1年の終わりに-会員の真摯な想いが運動の原動力

(愛知保険医新聞2020年12月15日号)

今年1年を振り返る時、新型コロナウイルス感染拡大で世界がパンデミックに陥り、その影響が今も大きく続いている現実に驚く。平成の時代において我が物顔の新自由主義の価値観は瓦解しようとしている。日常の行動様式も転換が迫られた。また人々の生活にとって必要不可欠なエッセンシャルワーカーが大きな注目を浴び始めた。日常生活を維持する上で、重要な役割を担っていることがあらためて認識されたからだ。
コロナ禍において、命と暮らしを守るには医療や社会保障の充実が何より大切で、まさに今、それを実現する政治が強く望まれている。協会は新型コロナウイルスの影響から国民の健康悪化を防ぎ、医療機関の経営を守り、会員に寄り添う取組みに力を入れてきた。そもそも保険医療機関は、医療における公益性と非営利性の点から、国民皆保険制度を支える根幹である。絶対に守り抜かなければならない。

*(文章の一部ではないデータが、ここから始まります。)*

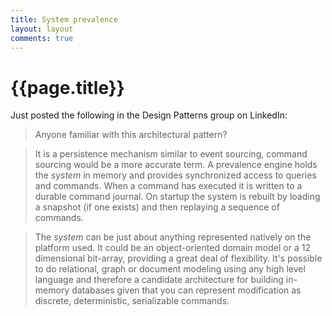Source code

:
 ```yaml
---
title: System prevalence
layout: layout
comments: true
---
```


# {{page.title}}
Just posted the following in the Design Patterns group on LinkedIn:
 
> Anyone familiar with this architectural pattern?
 
> It is a persistence mechanism similar to event sourcing, command sourcing would be a more accurate term. A prevalence engine holds the *system* in memory and provides synchronized access to queries and commands. When a command has executed it is written to a durable command journal. On startup the system is rebuilt by loading a snapshot (if one exists) and then replaying a sequence of commands.
 
> The *system* can be just about anything represented natively on the platform used. It could be an object-oriented domain model or a 12 dimensional bit-array, providing a great deal of flexibility. It's possible to do relational, graph or document modeling using any high level language and therefore a candidate architecture for building in-memory databases given that you can represent modification as discrete, deterministic, serializable commands.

ところで7年8カ月続いた嘘と偽りの安倍政治は行き詰り、辞任するに至った。後継の菅首相が目指す社会像は「自助・共助・公助」そして「絆」だ。コロナ禍で困難を抱えた人々を前に、政府の責任を放棄し自己責任の社会を目指すのだ。また日本学術会議任命拒否問題では、あからさまに「学問への自由」を侵害した。こんな政治は早く終わらせないといけない。
暗い話が続く中、明るいニュースが飛び込んできた。10月25日「核兵器禁止条約」が批准50カ国に達し、来年1月22日に発効されることが確定したのだ。協会は、社会保障を守ることと平和・民主主義を守ることを一体の課題として取り組んできたが、核兵器を包括的に禁止する初めての国際条約に結び付いたことは、このたゆまぬ努力の賜物である。

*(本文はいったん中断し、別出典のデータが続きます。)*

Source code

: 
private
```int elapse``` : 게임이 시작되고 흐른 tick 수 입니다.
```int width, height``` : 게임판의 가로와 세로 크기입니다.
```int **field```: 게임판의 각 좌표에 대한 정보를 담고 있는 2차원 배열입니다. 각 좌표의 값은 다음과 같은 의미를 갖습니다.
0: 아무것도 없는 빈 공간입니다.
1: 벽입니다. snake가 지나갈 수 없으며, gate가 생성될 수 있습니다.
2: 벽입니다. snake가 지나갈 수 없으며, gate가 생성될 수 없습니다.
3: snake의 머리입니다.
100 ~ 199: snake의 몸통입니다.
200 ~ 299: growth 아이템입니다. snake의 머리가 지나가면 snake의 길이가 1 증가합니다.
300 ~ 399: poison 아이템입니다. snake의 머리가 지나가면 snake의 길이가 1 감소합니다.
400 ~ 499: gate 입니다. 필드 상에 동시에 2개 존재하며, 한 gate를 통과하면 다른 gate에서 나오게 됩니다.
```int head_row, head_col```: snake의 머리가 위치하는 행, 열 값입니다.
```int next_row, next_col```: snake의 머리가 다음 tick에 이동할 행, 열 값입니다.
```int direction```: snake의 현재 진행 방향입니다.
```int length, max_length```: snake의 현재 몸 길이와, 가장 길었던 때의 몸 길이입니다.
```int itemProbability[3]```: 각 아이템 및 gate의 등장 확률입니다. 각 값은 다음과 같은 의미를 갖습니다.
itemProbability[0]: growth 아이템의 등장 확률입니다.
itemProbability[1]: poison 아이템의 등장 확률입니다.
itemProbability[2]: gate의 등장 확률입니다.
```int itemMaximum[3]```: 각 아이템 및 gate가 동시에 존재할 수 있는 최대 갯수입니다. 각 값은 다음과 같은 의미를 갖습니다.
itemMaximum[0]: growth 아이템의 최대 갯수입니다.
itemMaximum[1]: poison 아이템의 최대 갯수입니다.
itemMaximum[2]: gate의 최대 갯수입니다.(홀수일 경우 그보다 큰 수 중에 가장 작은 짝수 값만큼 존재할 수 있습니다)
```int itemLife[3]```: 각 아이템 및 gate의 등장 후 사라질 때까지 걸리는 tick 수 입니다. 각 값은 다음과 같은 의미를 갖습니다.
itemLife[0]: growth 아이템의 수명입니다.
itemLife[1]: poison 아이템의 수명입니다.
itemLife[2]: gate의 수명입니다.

今年は協会創立70周年の節目の年だ。1949年「開業医の生活と権利を守る団体をつくろう」との呼びかけで創立され、今は9千人を超える組織に成長した。一貫して「保険医の生活と権利を守ることと、国民医療の充実と向上はかること」を旗に掲げ、会員の要望に応えるだけでなく、会員もそれぞれの条件を活かし地域住民のために多様な医療・社会活動を展開してきた。一人一人の真摯な想いが協会の原動力となり、運動を巻き起こし、社会を改革してきた。先人たちが築いてきたこの実績を心に刻み、これからも力を合わせ心を燃やし、希望に満ちた未来を切り開いていきたい。